Hartcher is one of the few participants in Australia’s China debate who fully understands that Australia is not the only country to face a concerted campaign of Chinese bullying. As Hartcher tells it, the “countries punished were, in chronological order, France, Japan, Norway, the Philippines, Britain, Taiwan, Mongolia, South Korea, Palau, Canada and Australia”.

Their offences ranged from hosting the Dalai Lama (France) to arresting a Huawei executive on an American warrant (Canada). France gave in, and enjoyed a return to China’s good graces. Canada held firm, and has seen its citizens held in arbitrary detention, its exports blocked, and its diplomatic contacts frozen. Any Australians who feel singled out by China need only look to Canada for company. …

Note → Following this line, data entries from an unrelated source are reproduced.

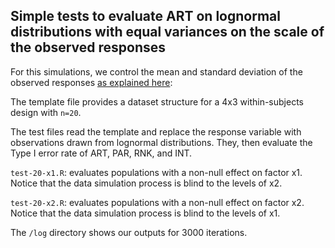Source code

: ## Simple tests to evaluate ART on lognormal distributions with equal variances on the scale of the observed responses

For this simulations, we control the mean and standard deviation of the observed responses [as explained here](https://en.wikipedia.org/wiki/Log-normal_distribution#Generation_and_parameters):

The template file provides a dataset structure for a 4x3 within-subjects design with ``n=20``. 

The test files read the template and replace the response variable with observations drawn from lognormal distributions. They, then evaluate the Type I error rate of ART, PAR, RNK, and INT. 

``test-20-x1.R``: evaluates populations with a non-null effect on factor x1. Notice that the data simulation process is blind to the levels of x2.  

``test-20-x2.R``: evaluates populations with a non-null effect on factor x2. Notice that the data simulation process is blind to the levels of x1.  

The ``/log`` directory shows our outputs for 3000 iterations.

One self-respecting Australian who does seek a return to China engagement is Geoff Raby. … While acknowledging that “China’s behaviour has lacked subtlety and has for many countries reached a point where it must be resisted”, Raby does not seem to include Australia among those countries. … As Raby argues, a straightforward analysis of Australia’s national interest, leaving aside weaselly qualifiers like “true”, “real”, or “broad” to focus on the tangible facts of profit and security, does suggest that Australia should do whatever it can to mollify China.

It’s not just Australia’s China problem, but the world’s. Covid is just the latest episode. What’s next?